### Available data

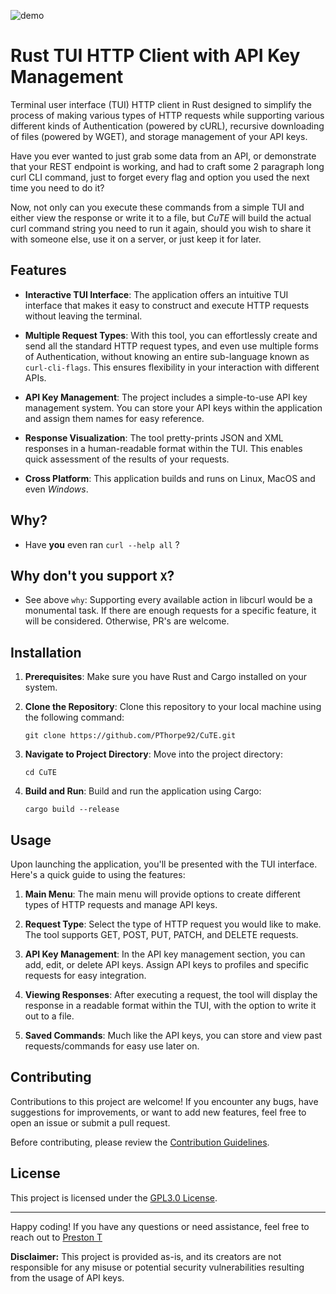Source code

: ![demo](https://github.com/PThorpe92/curl-tui-rs/assets/121899304/e50b009d-e766-48c8-9c6b-c1bbe07d00d2)



# Rust TUI HTTP Client with API Key Management


Terminal user interface (TUI) HTTP client in Rust designed to simplify the process of making various types of HTTP requests while supporting various different kinds of Authentication (powered by cURL), recursive downloading of files (powered by WGET), and storage management of your API keys.

Have you ever wanted to just grab some data from an API, or demonstrate that your REST endpoint is working, and had to craft some 2 paragraph long curl CLI command, just to forget every flag and option you used the next time you need to do it? 

Now, not only can you execute these commands from a simple TUI and either view the response or write it to a file, but _CuTE_ will build the actual curl command string you need to run it again, should you wish to share it with someone else, use it on a server, or just keep it for later.

## Features

- **Interactive TUI Interface**: The application offers an intuitive TUI interface that makes it easy to construct and execute HTTP requests without leaving the terminal.

- **Multiple Request Types**: With this tool, you can effortlessly create and send all the standard HTTP request types, and even use multiple forms of Authentication, without knowing an entire sub-language known as `curl-cli-flags`. This ensures flexibility in your interaction with different APIs.

- **API Key Management**: The project includes a simple-to-use API key management system. You can store your API keys within the application and assign them names for easy reference.

- **Response Visualization**: The tool pretty-prints JSON and XML responses in a human-readable format within the TUI. This enables quick assessment of the results of your requests.

- **Cross Platform**: This application builds and runs on Linux, MacOS and even _Windows_.


## Why?

- Have __you__ even ran `curl --help all` ?

## Why don't you support `X`?

- See above `why`: Supporting every available action in libcurl would be a monumental task. If there are enough requests for a specific feature, it will be considered. Otherwise, PR's are welcome.


## Installation

1. **Prerequisites**: Make sure you have Rust and Cargo installed on your system.

2. **Clone the Repository**: Clone this repository to your local machine using the following command:
   ```
   git clone https://github.com/PThorpe92/CuTE.git
   ```

3. **Navigate to Project Directory**: Move into the project directory:
   ```
   cd CuTE
   ```

4. **Build and Run**: Build and run the application using Cargo:
   ```
   cargo build --release 
   ```

## Usage

Upon launching the application, you'll be presented with the TUI interface. Here's a quick guide to using the features:

1. **Main Menu**: The main menu will provide options to create different types of HTTP requests and manage API keys.

2. **Request Type**: Select the type of HTTP request you would like to make. The tool supports GET, POST, PUT, PATCH, and DELETE requests.

3. **API Key Management**: In the API key management section, you can add, edit, or delete API keys. Assign API keys to profiles and specific requests for easy integration.

4. **Viewing Responses**: After executing a request, the tool will display the response in a readable format within the TUI, with the option to write it out to a file.

5. **Saved Commands**: Much like the API keys, you can store and view past requests/commands for easy use later on.

## Contributing

Contributions to this project are welcome! If you encounter any bugs, have suggestions for improvements, or want to add new features, feel free to open an issue or submit a pull request.

Before contributing, please review the [Contribution Guidelines](CONTRIBUTING.md).

## License

This project is licensed under the [GPL3.0 License](LICENSE).

---

Happy coding! If you have any questions or need assistance, feel free to reach out to [Preston T](https://github.com/PThorpe92)

**Disclaimer:** This project is provided as-is, and its creators are not responsible for any misuse or potential security vulnerabilities resulting from the usage of API keys.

######

Task description
Please return every record above exactly, but leave out the pictures.

Answer section
Source code

: ![demo](https://github.com/PThorpe92/curl-tui-rs/assets/121899304/e50b009d-e766-48c8-9c6b-c1bbe07d00d2)



# Rust TUI HTTP Client with API Key Management


Terminal user interface (TUI) HTTP client in Rust designed to simplify the process of making various types of HTTP requests while supporting various different kinds of Authentication (powered by cURL), recursive downloading of files (powered by WGET), and storage management of your API keys.

Have you ever wanted to just grab some data from an API, or demonstrate that your REST endpoint is working, and had to craft some 2 paragraph long curl CLI command, just to forget every flag and option you used the next time you need to do it? 

Now, not only can you execute these commands from a simple TUI and either view the response or write it to a file, but _CuTE_ will build the actual curl command string you need to run it again, should you wish to share it with someone else, use it on a server, or just keep it for later.

## Features

- **Interactive TUI Interface**: The application offers an intuitive TUI interface that makes it easy to construct and execute HTTP requests without leaving the terminal.

- **Multiple Request Types**: With this tool, you can effortlessly create and send all the standard HTTP request types, and even use multiple forms of Authentication, without knowing an entire sub-language known as `curl-cli-flags`. This ensures flexibility in your interaction with different APIs.

- **API Key Management**: The project includes a simple-to-use API key management system. You can store your API keys within the application and assign them names for easy reference.

- **Response Visualization**: The tool pretty-prints JSON and XML responses in a human-readable format within the TUI. This enables quick assessment of the results of your requests.

- **Cross Platform**: This application builds and runs on Linux, MacOS and even _Windows_.


## Why?

- Have __you__ even ran `curl --help all` ?

## Why don't you support `X`?

- See above `why`: Supporting every available action in libcurl would be a monumental task. If there are enough requests for a specific feature, it will be considered. Otherwise, PR's are welcome.


## Installation

1. **Prerequisites**: Make sure you have Rust and Cargo installed on your system.

2. **Clone the Repository**: Clone this repository to your local machine using the following command:
   ```
   git clone https://github.com/PThorpe92/CuTE.git
   ```

3. **Navigate to Project Directory**: Move into the project directory:
   ```
   cd CuTE
   ```

4. **Build and Run**: Build and run the application using Cargo:
   ```
   cargo build --release 
   ```

## Usage

Upon launching the application, you'll be presented with the TUI interface. Here's a quick guide to using the features:

1. **Main Menu**: The main menu will provide options to create different types of HTTP requests and manage API keys.

2. **Request Type**: Select the type of HTTP request you would like to make. The tool supports GET, POST, PUT, PATCH, and DELETE requests.

3. **API Key Management**: In the API key management section, you can add, edit, or delete API keys. Assign API keys to profiles and specific requests for easy integration.

4. **Viewing Responses**: After executing a request, the tool will display the response in a readable format within the TUI, with the option to write it out to a file.

5. **Saved Commands**: Much like the API keys, you can store and view past requests/commands for easy use later on.

## Contributing

Contributions to this project are welcome! If you encounter any bugs, have suggestions for improvements, or want to add new features, feel free to open an issue or submit a pull request.

Before contributing, please review the [Contribution Guidelines](CONTRIBUTING.md).

## License

This project is licensed under the [GPL3.0 License](LICENSE).

---

Happy coding! If you have any questions or need assistance, feel free to reach out to [Preston T](https://github.com/PThorpe92)

**Disclaimer:** This project is provided as-is, and its creators are not responsible for any misuse or potential security vulnerabilities resulting from the usage of API keys.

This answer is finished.